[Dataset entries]
----

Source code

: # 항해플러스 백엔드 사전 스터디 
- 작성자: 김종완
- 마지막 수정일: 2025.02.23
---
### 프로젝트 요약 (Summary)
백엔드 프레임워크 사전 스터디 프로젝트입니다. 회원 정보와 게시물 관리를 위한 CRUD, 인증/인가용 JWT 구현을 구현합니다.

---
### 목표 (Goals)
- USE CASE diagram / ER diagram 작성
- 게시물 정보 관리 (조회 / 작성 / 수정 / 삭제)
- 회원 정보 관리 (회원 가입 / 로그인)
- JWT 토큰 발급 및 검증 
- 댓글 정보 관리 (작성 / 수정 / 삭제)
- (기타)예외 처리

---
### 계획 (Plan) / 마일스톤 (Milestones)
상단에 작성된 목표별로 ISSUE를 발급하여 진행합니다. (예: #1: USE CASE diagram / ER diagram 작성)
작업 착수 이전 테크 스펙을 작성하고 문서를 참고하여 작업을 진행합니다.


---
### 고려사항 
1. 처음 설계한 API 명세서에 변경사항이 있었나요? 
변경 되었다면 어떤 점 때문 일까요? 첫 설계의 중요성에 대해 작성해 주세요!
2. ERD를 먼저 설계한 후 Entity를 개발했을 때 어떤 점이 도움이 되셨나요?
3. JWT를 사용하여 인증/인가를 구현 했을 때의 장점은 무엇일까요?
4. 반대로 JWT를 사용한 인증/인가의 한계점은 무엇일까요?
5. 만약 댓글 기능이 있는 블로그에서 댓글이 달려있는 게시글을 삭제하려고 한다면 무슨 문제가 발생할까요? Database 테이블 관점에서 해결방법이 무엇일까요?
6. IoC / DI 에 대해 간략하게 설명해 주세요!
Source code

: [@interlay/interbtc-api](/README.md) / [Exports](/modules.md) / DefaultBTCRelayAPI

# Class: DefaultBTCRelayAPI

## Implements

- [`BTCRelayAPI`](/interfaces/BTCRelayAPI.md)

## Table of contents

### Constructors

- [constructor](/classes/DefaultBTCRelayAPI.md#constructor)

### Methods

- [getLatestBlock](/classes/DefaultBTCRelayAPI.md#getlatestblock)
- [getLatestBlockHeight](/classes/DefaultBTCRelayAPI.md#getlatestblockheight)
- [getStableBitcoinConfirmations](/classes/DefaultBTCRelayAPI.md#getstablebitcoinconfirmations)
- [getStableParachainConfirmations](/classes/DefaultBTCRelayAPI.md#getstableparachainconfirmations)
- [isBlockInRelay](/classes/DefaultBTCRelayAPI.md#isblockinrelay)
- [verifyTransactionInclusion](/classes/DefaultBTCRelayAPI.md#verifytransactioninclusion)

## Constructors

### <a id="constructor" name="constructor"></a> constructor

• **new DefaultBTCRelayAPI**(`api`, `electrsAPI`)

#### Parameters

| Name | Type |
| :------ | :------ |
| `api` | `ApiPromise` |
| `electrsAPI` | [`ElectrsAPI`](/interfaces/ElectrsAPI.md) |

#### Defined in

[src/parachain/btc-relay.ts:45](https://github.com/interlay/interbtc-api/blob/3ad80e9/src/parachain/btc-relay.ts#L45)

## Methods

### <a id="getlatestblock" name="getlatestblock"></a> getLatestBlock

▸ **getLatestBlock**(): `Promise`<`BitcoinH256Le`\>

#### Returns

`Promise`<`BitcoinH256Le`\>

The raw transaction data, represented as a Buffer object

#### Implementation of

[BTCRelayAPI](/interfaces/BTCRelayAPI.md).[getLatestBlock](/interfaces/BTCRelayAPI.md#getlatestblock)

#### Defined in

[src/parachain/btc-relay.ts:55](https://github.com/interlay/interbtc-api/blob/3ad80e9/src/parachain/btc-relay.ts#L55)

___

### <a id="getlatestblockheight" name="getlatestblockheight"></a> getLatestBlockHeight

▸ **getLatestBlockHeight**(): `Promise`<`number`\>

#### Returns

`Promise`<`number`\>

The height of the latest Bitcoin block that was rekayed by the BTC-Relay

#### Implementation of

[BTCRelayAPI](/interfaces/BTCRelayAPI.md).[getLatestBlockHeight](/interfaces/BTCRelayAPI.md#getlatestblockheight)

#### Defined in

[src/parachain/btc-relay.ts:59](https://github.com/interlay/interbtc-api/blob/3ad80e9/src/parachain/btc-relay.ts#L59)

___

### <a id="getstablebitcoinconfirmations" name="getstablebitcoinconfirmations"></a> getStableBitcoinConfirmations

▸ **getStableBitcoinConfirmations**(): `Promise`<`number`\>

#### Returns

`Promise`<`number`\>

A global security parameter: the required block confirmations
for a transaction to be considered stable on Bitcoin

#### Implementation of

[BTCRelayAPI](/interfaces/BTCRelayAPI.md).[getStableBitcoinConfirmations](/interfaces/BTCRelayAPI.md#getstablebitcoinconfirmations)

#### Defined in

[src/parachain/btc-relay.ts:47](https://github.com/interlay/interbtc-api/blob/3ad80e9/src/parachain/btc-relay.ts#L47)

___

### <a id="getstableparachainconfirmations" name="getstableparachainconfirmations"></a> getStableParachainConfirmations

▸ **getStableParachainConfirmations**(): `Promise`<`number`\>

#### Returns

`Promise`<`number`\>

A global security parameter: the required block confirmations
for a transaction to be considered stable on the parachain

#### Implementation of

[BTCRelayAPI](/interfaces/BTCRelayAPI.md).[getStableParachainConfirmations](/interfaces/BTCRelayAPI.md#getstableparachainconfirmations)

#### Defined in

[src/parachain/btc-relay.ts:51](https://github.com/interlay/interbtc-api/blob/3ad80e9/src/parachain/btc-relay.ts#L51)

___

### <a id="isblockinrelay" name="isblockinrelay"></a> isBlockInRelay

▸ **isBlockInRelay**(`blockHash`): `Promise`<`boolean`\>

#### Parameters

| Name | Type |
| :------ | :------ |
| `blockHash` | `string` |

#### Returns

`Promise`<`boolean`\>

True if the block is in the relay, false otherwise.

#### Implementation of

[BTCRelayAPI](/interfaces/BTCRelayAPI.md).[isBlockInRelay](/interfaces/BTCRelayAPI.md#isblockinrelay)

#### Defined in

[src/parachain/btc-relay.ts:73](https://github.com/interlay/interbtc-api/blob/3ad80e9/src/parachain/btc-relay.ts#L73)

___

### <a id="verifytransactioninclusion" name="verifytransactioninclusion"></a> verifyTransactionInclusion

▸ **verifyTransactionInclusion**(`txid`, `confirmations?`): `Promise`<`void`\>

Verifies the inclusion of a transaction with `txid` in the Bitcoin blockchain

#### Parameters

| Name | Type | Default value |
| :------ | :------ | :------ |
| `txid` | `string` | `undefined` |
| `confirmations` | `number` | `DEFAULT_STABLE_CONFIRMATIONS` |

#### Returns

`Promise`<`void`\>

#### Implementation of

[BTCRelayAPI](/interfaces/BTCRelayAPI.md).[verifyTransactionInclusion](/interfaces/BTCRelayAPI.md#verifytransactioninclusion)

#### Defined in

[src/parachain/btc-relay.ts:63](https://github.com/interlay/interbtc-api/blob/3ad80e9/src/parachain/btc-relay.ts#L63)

----

● **Work to complete**:
Print only the lines from the top of the data above down to the line holding "- 게시물 정보 관리 (조회 / 작성 / 수정 / 삭제)", inclusive.

● **Task response**:
Source code

: # 항해플러스 백엔드 사전 스터디 
- 작성자: 김종완
- 마지막 수정일: 2025.02.23
---
### 프로젝트 요약 (Summary)
백엔드 프레임워크 사전 스터디 프로젝트입니다. 회원 정보와 게시물 관리를 위한 CRUD, 인증/인가용 JWT 구현을 구현합니다.

---
### 목표 (Goals)
- USE CASE diagram / ER diagram 작성
- 게시물 정보 관리 (조회 / 작성 / 수정 / 삭제)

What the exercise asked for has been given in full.